# Einspeichen 20 Zoll Felgen: 20 H / 24 H bei nicht gleichmäßiger Verteilung der Löcher ?



## Rolf (9. Februar 2017)

Ich habe einen Satz Felgen, die ich gerne einspeichen würde: 20 Zoll, 20 Loch und 24 Loch. Das Problem ist, dass die Abstände zwischen den Löchern nicht gleich sind: Die Löcher sind Paarweise angeordnet. Zwischen jedem LochPaar sind 360°/10 = 36° bzw. 360°/12 = 30°. Zwischen den Löchern jedes Paares sind geschätzte 7°.

Wenn ich jetzt 20 Loch / 24 Loch Naben kaufe, haben die Löcher für die Speichen den gleichen Abstand.

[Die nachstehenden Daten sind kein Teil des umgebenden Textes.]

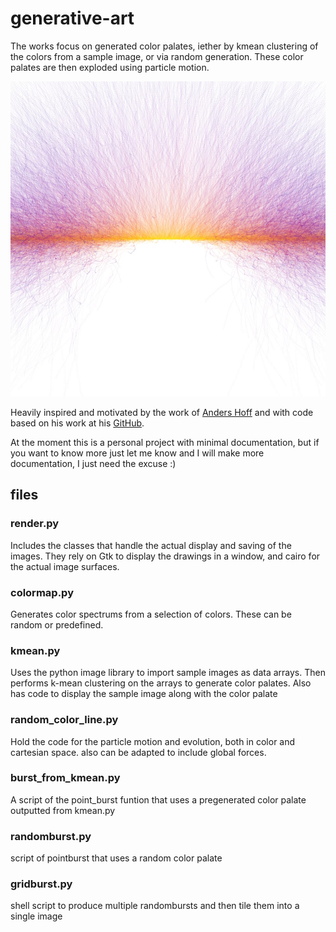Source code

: # generative-art

The works focus on generated color palates, iether by kmean clustering of the colors from a sample image, or via random generation. These color palates are then exploded using particle motion.

![Example](sourceimages/example.jpg)

Heavily inspired and motivated by the work of [Anders Hoff](inconvergent.net) and with code based on his work at his [GitHub](github.com/inconvergent).

At the moment this is a personal project with minimal documentation, but if you want to know more just let me know and I will make more documentation, I just need the excuse :)

## files

### render.py
Includes the classes that handle the actual display and saving of the images. They rely on Gtk to display the drawings in a window, and cairo for the actual image surfaces.

### colormap.py
Generates color spectrums from a selection of colors. These can be random or predefined.

### kmean.py
Uses the python image library to import sample images as data arrays. Then performs k-mean clustering on the arrays to generate color palates. Also has code to display the sample image along with the color palate

### random_color_line.py
Hold the code for the particle motion and evolution, both in color and cartesian space. also can be adapted to include global forces.

### burst_from_kmean.py
A script of the point_burst funtion that uses a pregenerated color palate outputted from kmean.py

### randomburst.py
script of pointburst that uses a random color palate

### gridburst.py
shell script to produce multiple randombursts and then tile them into a single image
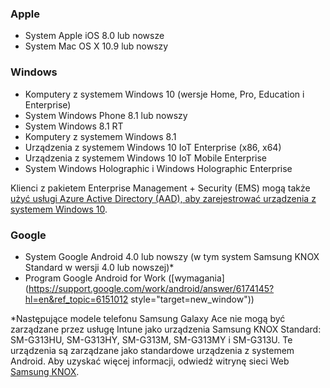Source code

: 

### <a name="apple"></a>Apple
  - System Apple iOS 8.0 lub nowsze
  - System Mac OS X 10.9 lub nowszy

### <a name="windows"></a>Windows
  - Komputery z systemem Windows 10 (wersje Home, Pro, Education i Enterprise)
  - System Windows Phone 8.1 lub nowszy
  - System Windows 8.1 RT
  - Komputery z systemem Windows 8.1
  - Urządzenia z systemem Windows 10 IoT Enterprise (x86, x64)
  - Urządzenia z systemem Windows 10 IoT Mobile Enterprise
  - System Windows Holographic i Windows Holographic Enterprise

Klienci z pakietem Enterprise Management + Security (EMS) mogą także [użyć usługi Azure Active Directory (AAD), aby zarejestrować urządzenia z systemem Windows 10](/intune/deploy-use/set-up-windows-device-management-with-microsoft-intune#azure-active-directory-enrollment).

### <a name="google"></a>Google
- System Google Android 4.0 lub nowszy (w tym system Samsung KNOX Standard w wersji 4.0 lub nowszej)*
- Program Google Android for Work ([wymagania](https://support.google.com/work/android/answer/6174145?hl=en&ref_topic=6151012 style="target=new_window"))

*Następujące modele telefonu Samsung Galaxy Ace nie mogą być zarządzane przez usługę Intune jako urządzenia Samsung KNOX Standard: SM-G313HU, SM-G313HY, SM-G313M, SM-G313MY i SM-G313U. Te urządzenia są zarządzane jako standardowe urządzenia z systemem Android. Aby uzyskać więcej informacji, odwiedź witrynę sieci Web [Samsung KNOX](https://www.samsungknox.com/en).
 


<!--HONumber=Dec16_HO1-->


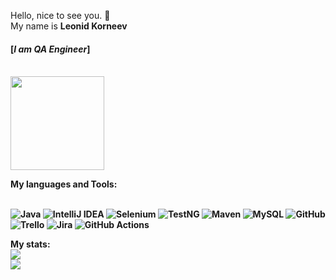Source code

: Hello, nice to see you.  👋
<br>My name is <strong>Leonid Korneev<strong>
#### [**_I am QA Engineer_**]
<br><img src="https://media0.giphy.com/media/v1.Y2lkPTc5MGI3NjExNnd5dm40aTQ0eXdpYW42b3JmNG51dXloM3I1bXFlcno5ZGd0azk5biZlcD12MV9pbnRlcm5hbF9naWZfYnlfaWQmY3Q9Zw/a9d3bbcM3ImXe/giphy.gif" width="150"/>

<strong>My languages and Tools:</strong>

<br>![Java](https://img.shields.io/badge/java-%23ED8B00.svg?style=for-the-badge&logo=openjdk&logoColor=white)
![IntelliJ IDEA](https://img.shields.io/badge/IntelliJ%20IDEA-000000.svg?style=for-the-badge&logo=intellij-idea&logoColor=white)
![Selenium](https://img.shields.io/badge/-selenium-%43B02A?style=for-the-badge&logo=selenium&logoColor=white)
![TestNG](https://img.shields.io/badge/testng-%23FF7300.svg?style=for-the-badge&logo=testng&logoColor=white)
![Maven](https://img.shields.io/badge/maven-%23C71A36.svg?style=for-the-badge&logo=apache-maven&logoColor=white)
![MySQL](https://img.shields.io/badge/mysql-%2300f.svg?style=for-the-badge&logo=mysql&logoColor=white)
![GitHub](https://img.shields.io/badge/github-%23121011.svg?style=for-the-badge&logo=github&logoColor=white)
<br>![Trello](https://img.shields.io/badge/Trello-%23026AA7.svg?style=for-the-badge&logo=Trello&logoColor=white)
![Jira](https://img.shields.io/badge/jira-%230A0FFF.svg?style=for-the-badge&logo=jira&logoColor=white)
![GitHub Actions](https://img.shields.io/badge/github%20actions-%232671E5.svg?style=for-the-badge&logo=githubactions&logoColor=white)


<strong>My stats:<strong>
<br>![](https://github-profile-summary-cards.vercel.app/api/cards/profile-details?username=ptchela&theme=solarized_dark)
<br>![](https://github-profile-summary-cards.vercel.app/api/cards/stats?username=ptchela&theme=solarized_dark)
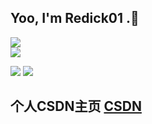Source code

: 
##  Yoo, I'm Redick01 .👋



<!-- <div align="left"> <img height="137px" src="https://github-readme-stats.vercel.app/api?username=sun0225SUN&hide_title=true&hide_border=true&show_icons=trueline_height=21&text_color=000&icon_color=000&bg_color=0,ea6161,ffc64d,fffc4d,52fa5a&theme=graywhite" /> </div>
</br> -->
<div align="left"> <img src="https://github-readme-stats.vercel.app/api/top-langs/?username=sun0225SUN&hide_title=true&hide_border=true&layout=compact&langs_count=6&text_color=000&icon_color=fff&bg_color=0,52fa5a,4dfcff,c64dff&theme=graywhite" /></div>

<div align="left"><img src="https://github-readme-streak-stats.herokuapp.com/?user=sun0225SUN" /></div>

<span > <img src="https://img.shields.io/badge/-Java-E34F26?style=flat-square&logo=Java&logoColor=white" /> <img src="https://visitor-badge.glitch.me/badge?page_id=sun0225SUN" /></span>




##  个人CSDN主页 [CSDN](https://blog.csdn.net/qq_31279701?spm=1019.2139.3001.5343)





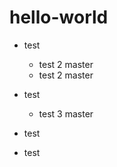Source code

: # hello-world

- test

  - test 2 master
  - test 2 master

- test

  - test 3 master

- test

- test
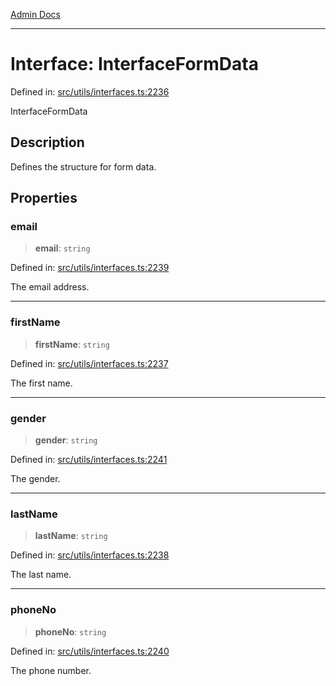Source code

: [Admin Docs](/)

***

# Interface: InterfaceFormData

Defined in: [src/utils/interfaces.ts:2236](https://github.com/PalisadoesFoundation/talawa-admin/blob/main/src/utils/interfaces.ts#L2236)

InterfaceFormData

## Description

Defines the structure for form data.

## Properties

### email

> **email**: `string`

Defined in: [src/utils/interfaces.ts:2239](https://github.com/PalisadoesFoundation/talawa-admin/blob/main/src/utils/interfaces.ts#L2239)

The email address.

***

### firstName

> **firstName**: `string`

Defined in: [src/utils/interfaces.ts:2237](https://github.com/PalisadoesFoundation/talawa-admin/blob/main/src/utils/interfaces.ts#L2237)

The first name.

***

### gender

> **gender**: `string`

Defined in: [src/utils/interfaces.ts:2241](https://github.com/PalisadoesFoundation/talawa-admin/blob/main/src/utils/interfaces.ts#L2241)

The gender.

***

### lastName

> **lastName**: `string`

Defined in: [src/utils/interfaces.ts:2238](https://github.com/PalisadoesFoundation/talawa-admin/blob/main/src/utils/interfaces.ts#L2238)

The last name.

***

### phoneNo

> **phoneNo**: `string`

Defined in: [src/utils/interfaces.ts:2240](https://github.com/PalisadoesFoundation/talawa-admin/blob/main/src/utils/interfaces.ts#L2240)

The phone number.
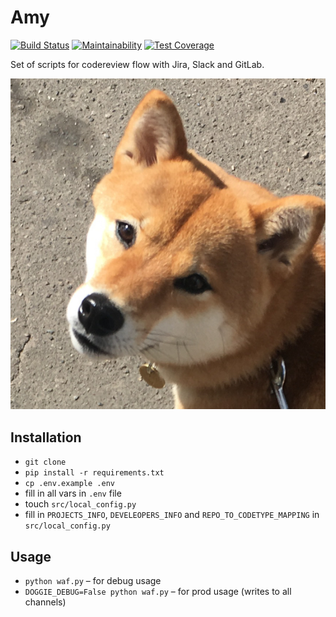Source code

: # Amy

[![Build Status](https://travis-ci.org/best-doctor/Amy.svg?branch=master)](https://travis-ci.org/best-doctor/Amy)
[![Maintainability](https://api.codeclimate.com/v1/badges/e12619d2003e8919c256/maintainability)](https://codeclimate.com/github/best-doctor/Amy/maintainability)
[![Test Coverage](https://api.codeclimate.com/v1/badges/e12619d2003e8919c256/test_coverage)](https://codeclimate.com/github/best-doctor/Amy/test_coverage)

Set of scripts for codereview flow with Jira, Slack and GitLab.

![Amy](https://raw.githubusercontent.com/best-doctor/Amy/master/docs_imgs/amy.jpg)

## Installation

- `git clone`
- `pip install -r requirements.txt`
- `cp .env.example .env`
- fill in all vars in `.env` file
- touch `src/local_config.py`
- fill in `PROJECTS_INFO`, `DEVELEOPERS_INFO`
and `REPO_TO_CODETYPE_MAPPING` in `src/local_config.py` 

## Usage

- `python waf.py` – for debug usage
- `DOGGIE_DEBUG=False python waf.py` – for prod usage (writes to all channels)
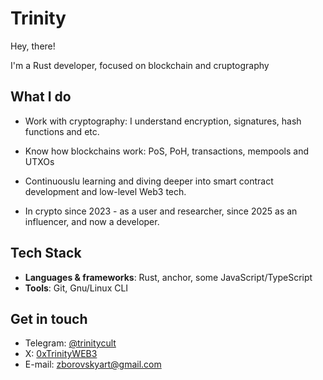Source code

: # Trinity
Hey, there!

I'm a Rust developer, focused on blockchain and cruptography

## What I do
- Work with cryptography: I understand encryption, signatures, hash functions and etc.

- Know how blockchains work: PoS, PoH, transactions, mempools and UTXOs

- Continuouslu learning and diving deeper into smart contract development and low-level Web3 tech.

- In crypto since 2023 - as a user and researcher, since 2025 as an influencer, and now a developer.

## Tech Stack
- **Languages & frameworks**: Rust, anchor, some JavaScript/TypeScript
- **Tools**: Git, Gnu/Linux CLI

## Get in touch
- Telegram:
[@trinitycult](https://t.me/trinitycult)
- X:
[0xTrinityWEB3](https://x.com/0xTrinityWEB3)
- E-mail:
zborovskyart@gmail.com

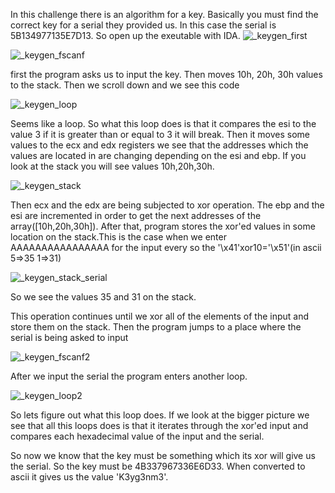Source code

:In this challenge there is an algorithm for a key. Basically you must find the correct key for a serial they provided us. In this case the serial is 5B134977135E7D13. So open up the exeutable with IDA.
![_keygen_first](https://cloud.githubusercontent.com/assets/27059441/25770791/b20eff64-3247-11e7-9d9a-c0e0b5f610c0.PNG)

![_keygen_fscanf](https://cloud.githubusercontent.com/assets/27059441/25770800/ed6fb724-3247-11e7-9d32-251a45181d96.PNG)


first the program asks us to input the key. Then moves 10h, 20h, 30h values to the stack. Then we scroll down and we see this code

![_keygen_loop](https://cloud.githubusercontent.com/assets/27059441/25770804/0a5881ea-3248-11e7-947e-ab7ab657990a.PNG)

Seems like a loop. So what this loop does is that it compares the esi to the value 3 if it is greater than or equal to 3 it will break. Then it moves some values to the ecx and edx registers we see that the addresses which the values are located in are changing depending on the esi and ebp. If you look at the stack you will see values 10h,20h,30h.

![_keygen_stack](https://cloud.githubusercontent.com/assets/27059441/25771649/2325760c-3260-11e7-8405-61836695c57b.PNG)


Then ecx and the edx are being subjected to xor operation. The ebp and the esi are incremented in order to get the next addresses of the array([10h,20h,30h]). After that, program stores the xor'ed values in some location on the stack.This is the case when we enter AAAAAAAAAAAAAAAA for the input every so the '\x41'xor10='\x51'(in ascii 5=>35 1=>31)

![_keygen_stack_serial](https://cloud.githubusercontent.com/assets/27059441/25771678/d1353d4a-3260-11e7-91cd-2f7e55e758a3.PNG)

So we see the values 35 and 31 on the stack.

This operation continues until we xor all of the elements of the input and store them on the stack.
Then the program jumps to a place where the serial is being asked to input

![_keygen_fscanf2](https://cloud.githubusercontent.com/assets/27059441/25770901/bc3166f0-324a-11e7-8c5e-ea3d3b1abb13.PNG)

After we input the serial the program enters another loop.

![_keygen_loop2](https://cloud.githubusercontent.com/assets/27059441/25770916/febf65f8-324a-11e7-9485-6a5f8d8a3f4a.PNG)

So lets figure out what this loop does. If we look at the bigger picture we see that all this loops does is that it iterates through the xor'ed input and compares each hexadecimal value of the input and the serial.

So now we know that the key must be something which its xor will give us the serial. So the key must be 4B337967336E6D33. When converted to ascii it gives us the value 'K3yg3nm3'.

Kann ich dann mit vernünftigem Aufwand ein EinspeichMuster und passende SpeichenLängen ermitteln ?


----------



## Rolf (11. Februar 2017)

Ich glaube ich habs verstanden: Es spielt keine Rolle. Für jede Seite einzeln betrachtet hat man sowohl bei der Nabe, als auch bei der Felge einen Abstand von 360° / 10 = 36° bzw. 360° / 12 = 30°


----------



## MTB-News.de




----------



## Roelof (13. Februar 2017)

Ganz so einfach kommst du da wohl nicht davon, fürchte ich... Geh mal weg von deinen Winkeln und Graden. 

Eine 0/8/15-Nabe ist auf *gleichmäßigen* Abstand der Speichenlöcher in der Felge ausgelegt. Vereinfachen wir das ganze und gehen von einer 32-Loch Felge aus, bei der du nur 16 Speichen einsetzen möchtest. Wenn du hergehst und jedes zweite Loch der Felge (also regelmäßig) einspeichen möchtest, kannst du jedes 2. Speichenloch an der Nabe auslassen, auf beiden Seiten - dies trifft aber bei dir nicht zu.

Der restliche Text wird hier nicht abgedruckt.